Banyak kalangan yang memprediksi program JPS ini tidak efektif, mengingat jumlah masyarakat yang terdampak semakin banyak dan jumlah penderita covid 19 belum ada tanda mengalami penurunan. Kebijakan ini malah memperjelas cuci tangannya negara dari mengurusi seluruh warga. Misalnya saja penggratisan dan diskon tariff listrik yang hanya berlaku untuk pelanggan 450 va dan diskon untuk pelanggan 900 va, tentu ini hanya akan dinikmati segelintir orang saja. Bagaimana dengan pelanggan 900 non subsidi juga 900 ke atas, padahal dahulu pemerintahlah yang terus mendorong agar masyarakat menambah daya. Selain itu JPS juga tidak akan berpengaruh di saat pemerintah hanya mengambil keputusan Pembatasan Sosial Berskala Besar (PSBB), yang hanya memperpanjang masa wabah bukan menghentikannya. Kebijakan karantina wilayah jelas ditolak pemerintah karena minimnya dana untuk membiaya pemenuhan warga yang dikarantina, apalagi adanya sinyal bahwa saat ini negara sedang tak punya dana.  Ini terbukti dengan dibukanya rekening khusus untuk menampung donasi pengusaha. Maka sangat wajar jika banyak yang meragukan JPS akan terlaksana semua. JPS tak akan menjamin rasa aman, marga masih dihantui dengan kesimpang-siuran realisasi program ini. Misal keringanan kredit untuk pekerja informal, jelas ini akan terkatung-katung, karena sama sekali tidak ada data tentang pekerja informal ini. JPS hanyalah janji manis penguasa kepada rakyatnya agar sedikit terhibur di saat wabah semakin merajalela. Negara berlepas tangan dari tanggungjawabnya, dana yang seharusnya dikeluarkan negara untuk kepentingan rakyat seolah menguap begitu saja tanpa tahu digunakan untuk apa.

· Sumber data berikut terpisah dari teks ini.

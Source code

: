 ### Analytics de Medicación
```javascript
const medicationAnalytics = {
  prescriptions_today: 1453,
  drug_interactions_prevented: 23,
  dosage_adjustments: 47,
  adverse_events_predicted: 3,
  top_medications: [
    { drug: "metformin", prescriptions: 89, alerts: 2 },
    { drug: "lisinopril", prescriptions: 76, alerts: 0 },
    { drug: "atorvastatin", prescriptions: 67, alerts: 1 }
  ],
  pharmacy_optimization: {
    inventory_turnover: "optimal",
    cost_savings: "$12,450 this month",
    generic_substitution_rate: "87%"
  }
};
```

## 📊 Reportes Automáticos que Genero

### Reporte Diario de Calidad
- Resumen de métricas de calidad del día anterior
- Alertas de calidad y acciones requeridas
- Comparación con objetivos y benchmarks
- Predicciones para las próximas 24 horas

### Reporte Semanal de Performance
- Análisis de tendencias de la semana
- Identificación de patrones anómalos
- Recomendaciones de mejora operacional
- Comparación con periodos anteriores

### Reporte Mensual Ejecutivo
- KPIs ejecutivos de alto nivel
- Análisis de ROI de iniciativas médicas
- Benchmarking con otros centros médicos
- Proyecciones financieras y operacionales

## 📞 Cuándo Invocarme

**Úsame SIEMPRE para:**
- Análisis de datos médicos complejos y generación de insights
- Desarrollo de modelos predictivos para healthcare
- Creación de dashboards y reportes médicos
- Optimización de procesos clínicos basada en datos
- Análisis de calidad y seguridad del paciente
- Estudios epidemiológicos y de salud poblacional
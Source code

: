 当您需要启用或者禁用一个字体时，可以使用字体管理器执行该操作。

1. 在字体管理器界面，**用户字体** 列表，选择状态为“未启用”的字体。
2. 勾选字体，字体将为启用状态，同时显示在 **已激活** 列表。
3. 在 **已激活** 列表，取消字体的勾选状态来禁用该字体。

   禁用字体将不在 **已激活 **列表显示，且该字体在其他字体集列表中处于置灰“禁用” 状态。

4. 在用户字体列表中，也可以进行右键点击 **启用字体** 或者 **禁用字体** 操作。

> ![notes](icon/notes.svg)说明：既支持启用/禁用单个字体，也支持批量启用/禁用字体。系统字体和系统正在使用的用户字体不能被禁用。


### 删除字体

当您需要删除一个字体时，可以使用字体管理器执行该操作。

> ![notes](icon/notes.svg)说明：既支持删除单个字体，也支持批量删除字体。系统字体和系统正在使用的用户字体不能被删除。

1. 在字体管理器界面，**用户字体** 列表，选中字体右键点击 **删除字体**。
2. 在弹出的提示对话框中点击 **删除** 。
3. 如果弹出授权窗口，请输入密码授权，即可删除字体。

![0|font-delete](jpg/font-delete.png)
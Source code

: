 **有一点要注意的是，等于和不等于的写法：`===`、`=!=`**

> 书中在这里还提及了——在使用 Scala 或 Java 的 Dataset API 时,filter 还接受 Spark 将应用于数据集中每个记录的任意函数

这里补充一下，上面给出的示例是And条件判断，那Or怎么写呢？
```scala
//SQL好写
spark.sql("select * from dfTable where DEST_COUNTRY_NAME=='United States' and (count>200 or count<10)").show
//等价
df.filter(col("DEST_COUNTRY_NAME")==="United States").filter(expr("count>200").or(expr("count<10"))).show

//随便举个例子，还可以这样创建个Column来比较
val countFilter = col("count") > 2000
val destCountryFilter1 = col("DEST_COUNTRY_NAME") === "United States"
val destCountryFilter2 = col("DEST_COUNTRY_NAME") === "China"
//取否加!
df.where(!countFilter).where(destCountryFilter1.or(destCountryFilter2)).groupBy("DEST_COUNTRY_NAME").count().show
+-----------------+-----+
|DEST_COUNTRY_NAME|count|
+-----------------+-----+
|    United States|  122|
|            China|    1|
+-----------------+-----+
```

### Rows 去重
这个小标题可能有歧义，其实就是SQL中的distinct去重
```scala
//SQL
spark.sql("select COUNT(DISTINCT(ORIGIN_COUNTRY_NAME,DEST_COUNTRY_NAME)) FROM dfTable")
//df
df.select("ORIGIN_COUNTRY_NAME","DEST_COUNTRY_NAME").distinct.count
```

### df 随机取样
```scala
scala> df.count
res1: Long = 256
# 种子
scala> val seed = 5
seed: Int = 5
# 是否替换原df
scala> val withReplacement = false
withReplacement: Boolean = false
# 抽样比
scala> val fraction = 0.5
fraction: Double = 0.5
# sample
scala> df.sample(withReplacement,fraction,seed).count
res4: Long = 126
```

Kebijakan ini sangat jauh berbeda dengan kebijakan dalam sistem khilafah sebagai penjamin penerap Islam kaffah. Islam adalah agama yang sempurna, taka da satupun perkara di dunia yang lepas dari aturan Islam. Orang mati saja diatur dan dipenuhi haknya apalagi orang sakit dan orang hidup. Ketika wabah datang Islam menerapkan lockdown sesuai tuntunan syariah. Agar kehidupan terjaga, agar nyawa terlindungi, baik nyawa oranng muslim maupun nonmuslim. Khilafah adalah institusi yang wajib melindungi seluruh warga negaranya, negara tidak boleh ceroboh membuat kebijakan yang mengakibatkan bahaya bagi rakyatnya. Tidak boleh mempertaruhkan nyawa rakyatnya demi kepentingan ekonomi segelintir golongan, jika ekonomi mati masih bisa diperbaiki namun jika nyawa  hilang tentu tak bisa dikembalikan. Namun faktanya ini yang terjadi di negeri kapitalis ini, nyawa manusia begitu tak berharga karena ruh kapitalisme telah mengakar kuat.